Le début de la fin de l’enfance…
Mais reprenons du début. Enfin, le nôtre, pas le sien qui est en réalité la fin ! Mais nous y reviendrons. Tandis que nous entrons dans la salle, on le découvre sur scène, les vêtements et le visage tout peinturlurés, déjà habité par son personnage, au beau milieu du décor foisonnant d’une chambre d’enfant. Enfin, d’une chambre d’enfant des années 90 que l’on prend plaisir à parcourir minutieusement du regard tant les références à notre enfance (« je vous parle d’un temps… ») sont nombreuses.
Sonic, les Tortues Ninja, le P’tit bac, Mastermind, un radio K7, des patins à roulettes… Vraiment, on s’y croirait. Solal Bouloudnine nous plonge sans attendre dans cette journée qui a marqué sa vie d’enfant et donc d’adulte : sa rencontre avec le concept de finitude. Il a 6 ans, 11 mois et 20 jours quand il apprend la mort de Michel Berger, terrassé par un arrêt cardiaque pendant une partie de tennis, dans la maison voisine de celle où le jeune garçon passait ses vacances. Ce jour-là, il découvre que l’on peut mourir, que tout se termine forcément.
Tout le spectacle s’attache alors, dans le fond comme dans la forme, à explorer les questionnements, les angoisses et autres stratégies d’évitement liées à cette réalité pas franchement digeste qui vient malmener l’insouciance. C’est d’ailleurs pour cette raison qu’il commence son spectacle par la fin. Comme ça, une fois débarrassé d’elle, on est tranquille ! pense-t-il d’abord avant de réaliser qu’elle nous rattrape toujours…
La créativité à son paroxysme
Le sujet est profond, philosophique même, et vient s’adresser à ce qui est certainement notre peur commune la plus profonde. Mais, à travers une galerie de personnages formidablement interprétés, Solal Bouloudnine l’aborde d’une manière si intelligente, drôle, burlesque même, qu’il parvient à le dédramatiser, à nous faire rire de nos pires angoisses et de ce que la vie peut avoir de plus cruel.
On rit encore en repensant à certains moments particulièrement hilarants comme lorsqu’il interprète son chirurgien de père, ou quand il se livre de manière franchement burlesque à du calcul mental ! Brillant également le sketch dans lequel il imagine à quoi ressemblerait un monde dans lequel on pourrait choisir la date et les modalités de sa mort !
Un spectacle et un artiste hors-normes
Solal Bouloudnine est touchant, drôle, attachant dans ce seul en scène emprunt d’une folie douce qui nous cajole.

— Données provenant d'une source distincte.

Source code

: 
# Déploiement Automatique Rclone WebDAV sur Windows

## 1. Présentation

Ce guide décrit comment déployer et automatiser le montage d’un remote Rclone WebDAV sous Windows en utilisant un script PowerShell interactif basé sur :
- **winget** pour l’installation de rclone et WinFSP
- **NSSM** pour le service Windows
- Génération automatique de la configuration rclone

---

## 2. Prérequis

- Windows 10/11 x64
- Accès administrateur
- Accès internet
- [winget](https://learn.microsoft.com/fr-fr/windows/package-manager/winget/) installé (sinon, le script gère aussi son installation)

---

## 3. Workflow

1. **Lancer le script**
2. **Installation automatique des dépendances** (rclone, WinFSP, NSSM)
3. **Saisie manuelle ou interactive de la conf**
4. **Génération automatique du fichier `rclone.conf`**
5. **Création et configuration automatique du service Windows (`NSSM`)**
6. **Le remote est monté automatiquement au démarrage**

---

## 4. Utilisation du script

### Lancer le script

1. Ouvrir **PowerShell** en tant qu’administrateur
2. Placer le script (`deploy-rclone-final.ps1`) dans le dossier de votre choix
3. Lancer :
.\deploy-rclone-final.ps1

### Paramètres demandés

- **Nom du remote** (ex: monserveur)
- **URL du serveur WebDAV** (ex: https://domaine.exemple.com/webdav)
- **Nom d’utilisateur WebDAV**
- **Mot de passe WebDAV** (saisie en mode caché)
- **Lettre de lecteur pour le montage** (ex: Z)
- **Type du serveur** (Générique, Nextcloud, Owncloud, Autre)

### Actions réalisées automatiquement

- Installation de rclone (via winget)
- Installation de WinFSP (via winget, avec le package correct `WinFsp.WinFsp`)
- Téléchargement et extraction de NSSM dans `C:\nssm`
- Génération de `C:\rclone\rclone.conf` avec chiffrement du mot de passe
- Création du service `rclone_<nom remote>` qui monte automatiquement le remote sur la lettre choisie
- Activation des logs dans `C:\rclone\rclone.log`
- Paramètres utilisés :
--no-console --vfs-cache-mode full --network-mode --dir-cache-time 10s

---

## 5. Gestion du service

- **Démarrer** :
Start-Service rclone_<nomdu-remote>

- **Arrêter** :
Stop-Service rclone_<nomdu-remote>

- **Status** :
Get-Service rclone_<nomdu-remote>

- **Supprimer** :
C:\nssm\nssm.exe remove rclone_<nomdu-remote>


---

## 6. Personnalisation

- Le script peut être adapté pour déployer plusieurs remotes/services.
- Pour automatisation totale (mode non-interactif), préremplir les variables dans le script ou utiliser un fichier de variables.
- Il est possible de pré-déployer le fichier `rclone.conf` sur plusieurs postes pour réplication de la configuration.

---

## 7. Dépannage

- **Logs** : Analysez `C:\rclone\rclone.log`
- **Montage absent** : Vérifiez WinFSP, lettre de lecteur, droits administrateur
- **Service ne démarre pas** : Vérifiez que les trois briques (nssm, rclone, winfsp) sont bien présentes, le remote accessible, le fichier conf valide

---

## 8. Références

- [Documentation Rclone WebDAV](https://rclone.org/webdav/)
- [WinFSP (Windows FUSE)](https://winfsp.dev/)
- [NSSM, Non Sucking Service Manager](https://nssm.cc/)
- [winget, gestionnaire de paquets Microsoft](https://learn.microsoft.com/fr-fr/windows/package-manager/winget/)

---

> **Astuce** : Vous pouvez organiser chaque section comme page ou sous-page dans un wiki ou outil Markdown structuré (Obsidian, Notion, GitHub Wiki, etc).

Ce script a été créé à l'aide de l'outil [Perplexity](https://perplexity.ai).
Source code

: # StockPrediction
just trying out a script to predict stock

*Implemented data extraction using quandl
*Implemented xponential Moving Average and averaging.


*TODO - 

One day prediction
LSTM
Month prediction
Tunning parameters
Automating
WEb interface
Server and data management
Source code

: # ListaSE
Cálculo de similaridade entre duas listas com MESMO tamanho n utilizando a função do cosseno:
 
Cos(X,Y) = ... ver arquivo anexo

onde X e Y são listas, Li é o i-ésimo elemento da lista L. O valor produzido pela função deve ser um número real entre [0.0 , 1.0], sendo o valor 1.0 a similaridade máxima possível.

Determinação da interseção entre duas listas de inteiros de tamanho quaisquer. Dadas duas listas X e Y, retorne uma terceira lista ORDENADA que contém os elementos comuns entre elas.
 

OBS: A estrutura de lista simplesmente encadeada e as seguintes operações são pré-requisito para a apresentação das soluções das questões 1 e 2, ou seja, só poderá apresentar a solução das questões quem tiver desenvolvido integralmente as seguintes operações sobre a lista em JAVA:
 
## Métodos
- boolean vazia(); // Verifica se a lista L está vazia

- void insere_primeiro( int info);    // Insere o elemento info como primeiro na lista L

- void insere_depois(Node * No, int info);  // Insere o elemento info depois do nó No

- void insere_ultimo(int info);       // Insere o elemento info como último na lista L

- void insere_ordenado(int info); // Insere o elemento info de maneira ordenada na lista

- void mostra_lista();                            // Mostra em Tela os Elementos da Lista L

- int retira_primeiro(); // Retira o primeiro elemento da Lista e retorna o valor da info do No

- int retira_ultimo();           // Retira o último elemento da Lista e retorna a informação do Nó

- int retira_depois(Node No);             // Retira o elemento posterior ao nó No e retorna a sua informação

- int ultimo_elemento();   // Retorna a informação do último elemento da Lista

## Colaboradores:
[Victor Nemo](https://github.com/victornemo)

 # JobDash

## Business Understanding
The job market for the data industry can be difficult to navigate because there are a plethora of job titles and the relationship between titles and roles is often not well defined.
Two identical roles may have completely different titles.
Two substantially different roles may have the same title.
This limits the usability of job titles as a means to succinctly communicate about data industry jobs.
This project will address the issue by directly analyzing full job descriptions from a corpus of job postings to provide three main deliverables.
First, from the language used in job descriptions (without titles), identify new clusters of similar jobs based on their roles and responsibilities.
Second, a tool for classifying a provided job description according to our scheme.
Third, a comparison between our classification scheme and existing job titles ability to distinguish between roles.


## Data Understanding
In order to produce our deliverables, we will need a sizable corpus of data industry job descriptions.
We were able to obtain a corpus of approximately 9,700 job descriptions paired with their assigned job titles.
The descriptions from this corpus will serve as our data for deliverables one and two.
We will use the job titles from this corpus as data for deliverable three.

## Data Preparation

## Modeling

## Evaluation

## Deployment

La mise en scène de Maxime Mikolajczak & Olivier Veillon s’accorde à merveille avec la fantaisie, l’audace, l’imagination et la sensibilité dont déborde le comédien, et lui offre un écrin parfait, aux airs de cour de récréation.
Les quelques images d’archive et autres musiques de Michel Berger qui s’invitent judicieusement de temps à autre facilitent encore un peu plus notre immersion. Non seulement dans une époque, mais aussi dans un état d’esprit qui fait danser nos peurs au rythme de l’envie de vivre. Et finalement, qu’importe la fin ou le début, c’est ici et maintenant que tout se joue, au sens propre du terme.
« (…) essaie de vivre. Essaie d’être heureux, ça vaut le coup. »
Michel Berger
Quel bonheur de vivre une telle expérience au théâtre ! Quel plaisir de découvrir un artiste aussi pleinement habité par son art, transpirant de créativité et d’une si grande générosité… Quelques minutes suffisent pour comprendre que Solal Bouloudnine ne pourrait probablement nulle part ailleurs être autant à sa place que sur scène. La fin du début : un spectacle que l’on aimerait déjà revoir.
La fin du début, de Solal Bouloudnine & Maxime Mikolajczak, avec Solal Bouloudnine, mise en scène Maxime Mikolajczak & Olivier Veillon, se joue du 23 septembre 2024 au 05 janvier 2025 au Théâtre Lepic.
Avis
On adore tomber sur ce genre de créations. Voilà un spectacle qui ne ressemble à aucun autre, qui impose son propre univers, qui explore toute la créativité d'un artiste profondément incarné. La proposition est riche, audacieuse, et tellement sincère qu'elle nous a touchés en plein cœur.